The notorious detention center, opened in early 2002, currently holds nearly 250 terror suspects captured in Afghanistan, Pakistan and elsewhere as part of America's so-called war on terror.

They include Khalid Sheikh Mohammed, the alleged operational mastermind of 9/11, as well other alleged senior Al-Qaeda leaders.

Critics say hundreds of detainees, designated enemy combatants by Washington to strip them from any rights under American laws, have been held for years on flimsy legal pretexts.

Only 22 have been charged: one pleaded guilty, two were convicted at trial and 19 cases are still pending.

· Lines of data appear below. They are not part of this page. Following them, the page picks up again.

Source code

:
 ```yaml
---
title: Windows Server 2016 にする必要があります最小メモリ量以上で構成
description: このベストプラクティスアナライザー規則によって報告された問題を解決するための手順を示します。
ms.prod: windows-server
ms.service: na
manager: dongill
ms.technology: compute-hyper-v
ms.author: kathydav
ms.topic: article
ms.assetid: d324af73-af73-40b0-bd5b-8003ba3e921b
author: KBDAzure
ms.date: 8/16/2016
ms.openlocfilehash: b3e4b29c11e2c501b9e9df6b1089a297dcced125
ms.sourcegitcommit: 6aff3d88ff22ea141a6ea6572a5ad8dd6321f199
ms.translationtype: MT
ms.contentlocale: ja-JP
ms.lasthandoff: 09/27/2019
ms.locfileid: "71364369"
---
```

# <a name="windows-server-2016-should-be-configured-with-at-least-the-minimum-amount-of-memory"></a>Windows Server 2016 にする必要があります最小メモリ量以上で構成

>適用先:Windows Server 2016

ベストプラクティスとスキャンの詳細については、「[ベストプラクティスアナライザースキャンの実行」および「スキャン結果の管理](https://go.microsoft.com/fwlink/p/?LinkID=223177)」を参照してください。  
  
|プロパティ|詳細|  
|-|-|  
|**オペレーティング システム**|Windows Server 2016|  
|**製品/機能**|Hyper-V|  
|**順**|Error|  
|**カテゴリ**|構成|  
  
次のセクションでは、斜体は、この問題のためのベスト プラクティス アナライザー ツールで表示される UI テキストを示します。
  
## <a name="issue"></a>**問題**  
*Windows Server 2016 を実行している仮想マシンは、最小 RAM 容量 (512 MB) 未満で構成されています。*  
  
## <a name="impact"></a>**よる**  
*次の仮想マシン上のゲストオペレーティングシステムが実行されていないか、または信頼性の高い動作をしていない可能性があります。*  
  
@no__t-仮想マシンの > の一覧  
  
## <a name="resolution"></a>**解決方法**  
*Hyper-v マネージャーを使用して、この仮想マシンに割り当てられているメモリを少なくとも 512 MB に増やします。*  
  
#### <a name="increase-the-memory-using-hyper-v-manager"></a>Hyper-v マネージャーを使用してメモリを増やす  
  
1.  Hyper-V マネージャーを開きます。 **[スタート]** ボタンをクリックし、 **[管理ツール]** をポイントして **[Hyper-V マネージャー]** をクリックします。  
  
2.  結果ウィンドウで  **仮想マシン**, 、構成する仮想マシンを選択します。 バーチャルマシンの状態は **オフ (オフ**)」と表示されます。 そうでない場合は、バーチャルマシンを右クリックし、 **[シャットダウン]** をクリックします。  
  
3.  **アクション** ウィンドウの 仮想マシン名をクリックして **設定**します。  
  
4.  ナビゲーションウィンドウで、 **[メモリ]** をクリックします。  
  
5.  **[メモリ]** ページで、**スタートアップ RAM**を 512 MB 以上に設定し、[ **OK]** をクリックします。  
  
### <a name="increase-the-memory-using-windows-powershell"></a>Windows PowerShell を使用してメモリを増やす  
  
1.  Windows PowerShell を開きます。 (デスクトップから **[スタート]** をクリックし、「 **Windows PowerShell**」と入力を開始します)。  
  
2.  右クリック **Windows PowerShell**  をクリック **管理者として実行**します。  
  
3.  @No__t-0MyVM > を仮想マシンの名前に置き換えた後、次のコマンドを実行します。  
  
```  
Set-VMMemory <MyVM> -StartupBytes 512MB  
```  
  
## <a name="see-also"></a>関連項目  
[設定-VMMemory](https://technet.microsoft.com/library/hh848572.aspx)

Guantanamo has been widely condemned around the world as a stain on America's human rights record.

Never Questioned

 "I've spent many years in the worst place on earth for doing nothing," Idir, released this week, told Reuters.
Mustafa Ait Idir, an Algerian computer science engineer who spent seven years in Guantanamo, said US interrogators never questioned him on the main terrorism allegation against him.

"They've never asked anything about charges which were brought against us," he told Reuters in an interview.

Idir was one of six men arrested in Bosnia in October 2001 and sent three months later to Guantanamo -- despite having being freed by a Bosnian court for lack of evidence.

US President George W. Bush said in 2002 that the group had been plotting a bomb attack on the US embassy in Sarajevo.

But a Justice Department attorney later dropped those accusations and said instead that the men had planned to go to Afghanistan to fight against US forces.

"They've never asked about Afghanistan," said Idir, 38.

"They only questioned me about Islamic organizations working in Bosnia."

Looking frail after his years in detention, Idir said he had been denied medication he needed in prison, showing a broken finger.

He said he was kept for four months, lightly dressed, in a very cold refrigerated container.

For short periods of the day he was taken outside, where it was very hot. Other prisoners were subjected to long periods in total darkness or very bright light, he said.

"There was torture every minute," Idir said. "It did not matter to them if we were terrorists or not."

A devout believer, he said the gravest offence for Muslim detainees was when soldiers threw around copies of the Quran, swore at Allah or abused them during prayers.

"I've spent many years in the worst place on earth for doing nothing."